GPU go brrr: Estimating OLS (with standard errors) via deep learning

So a bunch of my criminologists friends have methods envy. So to help them out, I made some python functions to estimate OLS models using pytorch (a deep learning python library). So if you use my functions, you can just append something like an analysis with GPU accelerated deep learning to the title of your paper and you are good to go. So for example, if your paper is An analysis of the effects of self control on asking non-questions at an ASC conference, you can simply change it to A GPU accelerated deep learning analysis of the effects of self control on asking non-questions at an ASC conference. See how that works, instantly better.

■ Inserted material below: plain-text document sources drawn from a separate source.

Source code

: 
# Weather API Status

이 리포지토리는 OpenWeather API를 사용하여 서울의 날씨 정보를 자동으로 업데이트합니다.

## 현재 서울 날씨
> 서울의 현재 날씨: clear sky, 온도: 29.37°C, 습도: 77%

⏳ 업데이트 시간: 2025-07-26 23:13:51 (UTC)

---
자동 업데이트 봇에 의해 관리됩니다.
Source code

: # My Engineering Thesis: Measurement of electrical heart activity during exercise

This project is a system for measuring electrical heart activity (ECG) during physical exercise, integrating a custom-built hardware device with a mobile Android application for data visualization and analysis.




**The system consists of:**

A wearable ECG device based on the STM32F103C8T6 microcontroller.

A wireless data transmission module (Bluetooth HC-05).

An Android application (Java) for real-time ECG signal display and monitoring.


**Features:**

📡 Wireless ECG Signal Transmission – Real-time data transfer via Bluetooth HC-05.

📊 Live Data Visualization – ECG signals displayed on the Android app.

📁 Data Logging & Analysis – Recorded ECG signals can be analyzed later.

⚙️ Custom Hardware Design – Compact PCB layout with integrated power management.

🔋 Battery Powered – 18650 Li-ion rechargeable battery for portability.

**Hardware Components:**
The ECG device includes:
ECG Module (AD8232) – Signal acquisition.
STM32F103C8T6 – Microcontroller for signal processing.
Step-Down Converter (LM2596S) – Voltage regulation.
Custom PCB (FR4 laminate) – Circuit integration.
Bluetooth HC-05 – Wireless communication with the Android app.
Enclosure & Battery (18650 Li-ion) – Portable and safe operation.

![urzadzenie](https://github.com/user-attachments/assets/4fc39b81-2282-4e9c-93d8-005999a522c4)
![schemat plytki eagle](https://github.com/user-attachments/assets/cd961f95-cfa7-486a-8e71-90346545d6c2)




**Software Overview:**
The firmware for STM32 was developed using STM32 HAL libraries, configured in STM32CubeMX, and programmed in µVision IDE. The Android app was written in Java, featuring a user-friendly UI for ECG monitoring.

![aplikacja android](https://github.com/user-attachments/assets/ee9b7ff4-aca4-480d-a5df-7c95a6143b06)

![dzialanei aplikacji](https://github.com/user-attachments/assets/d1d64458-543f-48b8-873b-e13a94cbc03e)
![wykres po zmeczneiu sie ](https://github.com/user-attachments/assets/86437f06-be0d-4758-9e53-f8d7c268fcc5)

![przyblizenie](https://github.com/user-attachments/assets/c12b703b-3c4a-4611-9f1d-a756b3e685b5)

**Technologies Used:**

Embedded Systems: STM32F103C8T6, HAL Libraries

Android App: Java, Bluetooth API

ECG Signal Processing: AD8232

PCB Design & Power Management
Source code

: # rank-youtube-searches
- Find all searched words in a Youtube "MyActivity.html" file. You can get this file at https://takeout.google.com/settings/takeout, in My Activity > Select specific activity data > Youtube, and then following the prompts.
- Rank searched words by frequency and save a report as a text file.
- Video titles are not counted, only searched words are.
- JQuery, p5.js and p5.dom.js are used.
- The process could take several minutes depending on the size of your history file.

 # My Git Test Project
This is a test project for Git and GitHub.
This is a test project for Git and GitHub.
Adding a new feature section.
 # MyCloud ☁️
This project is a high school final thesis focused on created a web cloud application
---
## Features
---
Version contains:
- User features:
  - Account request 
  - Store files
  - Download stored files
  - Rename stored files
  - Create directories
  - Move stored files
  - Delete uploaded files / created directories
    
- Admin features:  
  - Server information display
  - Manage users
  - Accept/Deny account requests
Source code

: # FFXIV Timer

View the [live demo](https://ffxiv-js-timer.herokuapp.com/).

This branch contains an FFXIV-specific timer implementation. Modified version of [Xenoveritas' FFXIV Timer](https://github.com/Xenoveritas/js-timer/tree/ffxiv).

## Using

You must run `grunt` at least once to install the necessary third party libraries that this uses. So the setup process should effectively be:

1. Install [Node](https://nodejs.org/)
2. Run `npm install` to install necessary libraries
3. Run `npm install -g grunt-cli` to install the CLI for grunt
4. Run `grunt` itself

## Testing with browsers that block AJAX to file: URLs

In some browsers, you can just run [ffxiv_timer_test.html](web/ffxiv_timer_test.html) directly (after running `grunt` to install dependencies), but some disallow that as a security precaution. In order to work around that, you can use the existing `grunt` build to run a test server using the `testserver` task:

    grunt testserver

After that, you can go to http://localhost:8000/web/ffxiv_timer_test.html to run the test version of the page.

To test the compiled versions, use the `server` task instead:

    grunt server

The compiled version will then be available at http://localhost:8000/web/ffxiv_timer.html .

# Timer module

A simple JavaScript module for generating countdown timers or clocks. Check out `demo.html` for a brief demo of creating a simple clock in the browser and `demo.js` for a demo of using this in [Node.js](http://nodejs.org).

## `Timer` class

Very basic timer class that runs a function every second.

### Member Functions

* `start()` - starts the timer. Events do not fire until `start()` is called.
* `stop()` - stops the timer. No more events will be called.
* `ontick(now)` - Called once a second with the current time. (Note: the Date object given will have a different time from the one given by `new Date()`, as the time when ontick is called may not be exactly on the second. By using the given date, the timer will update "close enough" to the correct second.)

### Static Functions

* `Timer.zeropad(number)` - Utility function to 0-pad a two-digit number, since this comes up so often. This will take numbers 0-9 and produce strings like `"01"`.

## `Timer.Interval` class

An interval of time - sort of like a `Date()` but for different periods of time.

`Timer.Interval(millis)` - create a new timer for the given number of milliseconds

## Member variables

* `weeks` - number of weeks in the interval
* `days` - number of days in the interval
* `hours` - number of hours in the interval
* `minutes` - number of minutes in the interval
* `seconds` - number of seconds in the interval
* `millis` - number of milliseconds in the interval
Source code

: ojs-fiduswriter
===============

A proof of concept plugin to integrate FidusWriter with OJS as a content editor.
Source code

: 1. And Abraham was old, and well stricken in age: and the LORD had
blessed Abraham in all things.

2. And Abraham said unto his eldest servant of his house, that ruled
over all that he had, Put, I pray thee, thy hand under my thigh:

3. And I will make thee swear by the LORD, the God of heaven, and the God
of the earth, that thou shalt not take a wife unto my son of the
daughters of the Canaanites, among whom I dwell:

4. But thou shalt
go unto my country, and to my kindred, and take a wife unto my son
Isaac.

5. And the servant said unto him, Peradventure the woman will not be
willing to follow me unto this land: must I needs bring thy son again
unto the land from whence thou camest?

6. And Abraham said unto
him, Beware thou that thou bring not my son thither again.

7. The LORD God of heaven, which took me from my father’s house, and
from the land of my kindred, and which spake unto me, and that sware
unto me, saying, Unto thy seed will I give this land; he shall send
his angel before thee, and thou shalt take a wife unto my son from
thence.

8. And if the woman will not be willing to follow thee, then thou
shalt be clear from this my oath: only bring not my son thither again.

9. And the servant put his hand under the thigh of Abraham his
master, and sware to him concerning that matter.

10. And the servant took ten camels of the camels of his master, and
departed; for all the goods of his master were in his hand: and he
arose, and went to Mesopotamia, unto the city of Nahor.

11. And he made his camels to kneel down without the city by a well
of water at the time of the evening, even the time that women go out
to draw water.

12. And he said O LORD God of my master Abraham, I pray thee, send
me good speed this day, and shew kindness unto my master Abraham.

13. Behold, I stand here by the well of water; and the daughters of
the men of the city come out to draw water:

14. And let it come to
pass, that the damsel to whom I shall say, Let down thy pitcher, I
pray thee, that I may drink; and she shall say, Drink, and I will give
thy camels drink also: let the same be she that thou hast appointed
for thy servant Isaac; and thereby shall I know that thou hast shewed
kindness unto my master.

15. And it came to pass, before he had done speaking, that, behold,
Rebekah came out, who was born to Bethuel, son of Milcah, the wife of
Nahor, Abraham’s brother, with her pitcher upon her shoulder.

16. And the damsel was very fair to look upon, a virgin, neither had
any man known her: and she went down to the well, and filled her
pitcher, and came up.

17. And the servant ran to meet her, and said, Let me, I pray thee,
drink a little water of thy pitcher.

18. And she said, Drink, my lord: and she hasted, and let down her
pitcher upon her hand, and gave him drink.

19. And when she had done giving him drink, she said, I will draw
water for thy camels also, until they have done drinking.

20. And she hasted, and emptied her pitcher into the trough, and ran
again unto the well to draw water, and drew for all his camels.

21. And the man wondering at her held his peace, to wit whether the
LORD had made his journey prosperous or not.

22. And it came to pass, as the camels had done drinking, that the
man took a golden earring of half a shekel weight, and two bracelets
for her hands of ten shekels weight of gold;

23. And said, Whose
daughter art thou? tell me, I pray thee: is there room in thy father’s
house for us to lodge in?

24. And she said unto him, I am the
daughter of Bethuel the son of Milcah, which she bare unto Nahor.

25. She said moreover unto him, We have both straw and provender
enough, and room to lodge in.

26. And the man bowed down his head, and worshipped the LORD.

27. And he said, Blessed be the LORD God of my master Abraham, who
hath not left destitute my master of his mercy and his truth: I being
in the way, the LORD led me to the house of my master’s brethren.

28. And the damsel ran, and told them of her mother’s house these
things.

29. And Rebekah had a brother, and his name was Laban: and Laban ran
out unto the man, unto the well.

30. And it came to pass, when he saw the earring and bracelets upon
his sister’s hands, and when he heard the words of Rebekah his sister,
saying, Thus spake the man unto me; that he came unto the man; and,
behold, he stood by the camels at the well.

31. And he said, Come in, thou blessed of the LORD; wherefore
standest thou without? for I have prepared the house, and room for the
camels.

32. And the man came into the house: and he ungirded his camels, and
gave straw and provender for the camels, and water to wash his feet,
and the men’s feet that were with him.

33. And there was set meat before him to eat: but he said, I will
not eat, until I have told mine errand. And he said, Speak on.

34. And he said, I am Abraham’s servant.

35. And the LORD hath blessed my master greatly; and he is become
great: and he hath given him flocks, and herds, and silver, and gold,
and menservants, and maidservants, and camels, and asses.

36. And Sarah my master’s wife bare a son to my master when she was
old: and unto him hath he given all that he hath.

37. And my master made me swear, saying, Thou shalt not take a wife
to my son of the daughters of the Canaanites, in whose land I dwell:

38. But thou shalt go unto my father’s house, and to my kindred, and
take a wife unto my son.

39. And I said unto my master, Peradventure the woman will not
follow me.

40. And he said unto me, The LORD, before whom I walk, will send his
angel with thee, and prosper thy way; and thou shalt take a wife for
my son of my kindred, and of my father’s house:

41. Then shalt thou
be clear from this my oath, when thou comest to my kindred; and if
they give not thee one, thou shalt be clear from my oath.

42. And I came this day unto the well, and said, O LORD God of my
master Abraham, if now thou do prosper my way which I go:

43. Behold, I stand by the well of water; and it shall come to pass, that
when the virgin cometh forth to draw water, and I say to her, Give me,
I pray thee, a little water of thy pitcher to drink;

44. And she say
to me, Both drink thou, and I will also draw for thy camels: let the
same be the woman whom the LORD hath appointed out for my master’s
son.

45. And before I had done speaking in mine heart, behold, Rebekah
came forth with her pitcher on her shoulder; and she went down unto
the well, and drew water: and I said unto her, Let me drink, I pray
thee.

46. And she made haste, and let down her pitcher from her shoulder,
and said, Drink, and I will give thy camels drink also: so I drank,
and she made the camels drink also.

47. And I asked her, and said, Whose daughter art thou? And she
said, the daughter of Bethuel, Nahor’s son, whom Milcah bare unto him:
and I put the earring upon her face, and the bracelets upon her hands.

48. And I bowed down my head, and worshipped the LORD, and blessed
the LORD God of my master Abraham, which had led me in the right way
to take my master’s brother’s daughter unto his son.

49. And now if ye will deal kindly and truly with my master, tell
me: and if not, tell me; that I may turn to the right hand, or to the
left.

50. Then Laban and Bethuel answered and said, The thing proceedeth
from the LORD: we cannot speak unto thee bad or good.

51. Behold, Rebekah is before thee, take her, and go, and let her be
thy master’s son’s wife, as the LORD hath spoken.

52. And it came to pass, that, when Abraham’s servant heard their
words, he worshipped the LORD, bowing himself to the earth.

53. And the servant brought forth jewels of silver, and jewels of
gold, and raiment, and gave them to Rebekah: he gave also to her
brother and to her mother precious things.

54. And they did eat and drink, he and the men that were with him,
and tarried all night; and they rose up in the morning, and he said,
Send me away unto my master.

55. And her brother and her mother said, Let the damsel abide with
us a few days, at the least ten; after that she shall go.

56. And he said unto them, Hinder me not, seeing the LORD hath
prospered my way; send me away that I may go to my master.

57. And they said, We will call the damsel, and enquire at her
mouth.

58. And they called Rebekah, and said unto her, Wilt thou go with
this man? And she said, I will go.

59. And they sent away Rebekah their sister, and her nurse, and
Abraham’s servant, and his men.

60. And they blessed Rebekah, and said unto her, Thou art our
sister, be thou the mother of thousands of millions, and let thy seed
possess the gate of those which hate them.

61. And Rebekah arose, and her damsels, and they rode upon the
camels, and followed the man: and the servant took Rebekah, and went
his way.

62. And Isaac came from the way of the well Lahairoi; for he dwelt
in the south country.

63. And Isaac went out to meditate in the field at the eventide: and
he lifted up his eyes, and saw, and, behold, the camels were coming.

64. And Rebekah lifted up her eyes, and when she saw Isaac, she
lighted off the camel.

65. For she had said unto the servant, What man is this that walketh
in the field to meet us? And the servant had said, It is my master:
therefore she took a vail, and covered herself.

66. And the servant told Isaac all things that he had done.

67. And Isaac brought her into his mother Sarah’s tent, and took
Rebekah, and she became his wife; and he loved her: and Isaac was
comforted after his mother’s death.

Code and data saved here. There are quite a few tutorials on doing OLS in deep learning libraries, only thing special here is I also calculate the standard errors for OLS in the code as well.

python code walkthrough

So first I just import the libraries I need. Then change the directory to wherever you saved the code on your local machine, and then import my deep_ols script. The deep_ols script also relies on the scipy.stats library, but besides pytorch it is the usual scientific python stack.

import os
import sys
import torch
import statsmodels.api as sm
import pandas as pd
import numpy as np

###########################################
#Setting the directory and importing
#My deep learning OLS function

my_dir = r'C:\Users\andre\OneDrive\Desktop\DeepLearning_OLS'
os.chdir(my_dir)
sys.path.append(my_dir)
import deep_ols
############################################

For the dataset I am using, it is a set of the number of doctor visits I took from some of the Stata docs.

#Data from Stata, https://www.stata-press.com/data/r16/gsem_mixture.dta
#see pg 501 https://www.stata.com/manuals/sem.pdf

visit_dat = pd.read_stata('gsem_mixture.dta')
visit_dat['intercept'] = 1
y_dat = visit_dat['drvisits']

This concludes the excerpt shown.